--- Provided data Enclosed Below ---

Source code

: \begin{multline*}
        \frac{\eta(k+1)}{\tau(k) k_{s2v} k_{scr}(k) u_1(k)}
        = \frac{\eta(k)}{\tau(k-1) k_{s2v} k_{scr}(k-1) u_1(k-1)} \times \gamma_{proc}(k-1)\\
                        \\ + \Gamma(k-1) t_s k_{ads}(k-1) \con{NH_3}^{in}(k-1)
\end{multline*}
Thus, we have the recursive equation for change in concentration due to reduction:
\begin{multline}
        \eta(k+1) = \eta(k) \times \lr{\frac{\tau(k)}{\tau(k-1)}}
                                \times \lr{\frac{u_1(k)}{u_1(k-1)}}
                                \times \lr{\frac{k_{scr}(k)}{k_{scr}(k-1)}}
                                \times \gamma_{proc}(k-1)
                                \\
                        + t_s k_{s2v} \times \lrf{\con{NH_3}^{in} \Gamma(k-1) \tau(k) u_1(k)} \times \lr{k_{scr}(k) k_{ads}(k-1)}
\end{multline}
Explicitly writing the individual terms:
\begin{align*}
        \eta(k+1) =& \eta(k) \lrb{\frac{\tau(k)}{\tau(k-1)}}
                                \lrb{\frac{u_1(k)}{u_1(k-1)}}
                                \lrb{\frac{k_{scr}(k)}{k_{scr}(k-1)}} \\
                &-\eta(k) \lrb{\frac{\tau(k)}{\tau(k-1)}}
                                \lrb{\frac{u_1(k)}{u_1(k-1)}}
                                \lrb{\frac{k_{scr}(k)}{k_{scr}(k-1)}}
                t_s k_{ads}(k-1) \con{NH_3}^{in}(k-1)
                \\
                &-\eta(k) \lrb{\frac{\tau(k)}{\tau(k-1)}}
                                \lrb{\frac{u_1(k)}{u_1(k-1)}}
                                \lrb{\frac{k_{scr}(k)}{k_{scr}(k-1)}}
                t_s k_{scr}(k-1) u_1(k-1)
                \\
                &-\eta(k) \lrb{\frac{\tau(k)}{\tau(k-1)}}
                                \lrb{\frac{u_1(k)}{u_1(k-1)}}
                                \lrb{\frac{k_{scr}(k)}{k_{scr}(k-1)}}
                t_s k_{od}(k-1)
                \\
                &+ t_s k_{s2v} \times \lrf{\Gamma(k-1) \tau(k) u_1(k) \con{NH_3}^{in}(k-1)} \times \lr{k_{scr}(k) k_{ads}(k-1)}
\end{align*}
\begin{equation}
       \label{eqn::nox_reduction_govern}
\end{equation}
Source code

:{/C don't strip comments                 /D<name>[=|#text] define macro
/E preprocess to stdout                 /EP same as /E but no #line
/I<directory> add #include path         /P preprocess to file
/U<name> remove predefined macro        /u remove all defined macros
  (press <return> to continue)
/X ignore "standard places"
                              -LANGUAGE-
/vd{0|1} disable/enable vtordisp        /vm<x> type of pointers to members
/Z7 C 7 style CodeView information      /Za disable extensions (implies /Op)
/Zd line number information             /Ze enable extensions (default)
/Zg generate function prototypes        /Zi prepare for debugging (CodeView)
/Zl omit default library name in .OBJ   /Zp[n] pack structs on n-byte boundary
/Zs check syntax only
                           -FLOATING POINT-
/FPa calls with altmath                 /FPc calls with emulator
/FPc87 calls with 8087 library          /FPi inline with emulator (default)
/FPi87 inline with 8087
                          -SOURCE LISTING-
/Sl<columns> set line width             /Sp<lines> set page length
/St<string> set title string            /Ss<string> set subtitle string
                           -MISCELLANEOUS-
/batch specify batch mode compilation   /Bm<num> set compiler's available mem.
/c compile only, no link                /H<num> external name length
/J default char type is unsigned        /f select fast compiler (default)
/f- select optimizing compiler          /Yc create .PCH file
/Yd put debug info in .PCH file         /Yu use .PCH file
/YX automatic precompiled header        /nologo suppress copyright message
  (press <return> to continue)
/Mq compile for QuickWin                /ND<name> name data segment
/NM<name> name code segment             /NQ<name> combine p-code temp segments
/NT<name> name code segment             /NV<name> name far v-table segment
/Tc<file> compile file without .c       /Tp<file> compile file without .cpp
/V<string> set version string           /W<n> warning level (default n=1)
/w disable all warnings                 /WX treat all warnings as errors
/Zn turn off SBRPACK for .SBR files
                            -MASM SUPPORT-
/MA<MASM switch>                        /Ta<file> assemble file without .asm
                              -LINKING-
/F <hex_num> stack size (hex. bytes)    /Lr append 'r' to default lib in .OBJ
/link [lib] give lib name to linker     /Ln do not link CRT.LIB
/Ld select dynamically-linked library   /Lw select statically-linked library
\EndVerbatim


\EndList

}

--- End of Enclosed Provided data ---

— Your goal —
Produce only the lines from the line containing "create .PCH file" through the line containing "file without .cpp", inclusive of both, exactly as they stand in the entries above.

— Response —
/f- select optimizing compiler          /Yc create .PCH file
/Yd put debug info in .PCH file         /Yu use .PCH file
/YX automatic precompiled header        /nologo suppress copyright message
  (press <return> to continue)
/Mq compile for QuickWin                /ND<name> name data segment
/NM<name> name code segment             /NQ<name> combine p-code temp segments
/NT<name> name code segment             /NV<name> name far v-table segment
/Tc<file> compile file without .c       /Tp<file> compile file without .cpp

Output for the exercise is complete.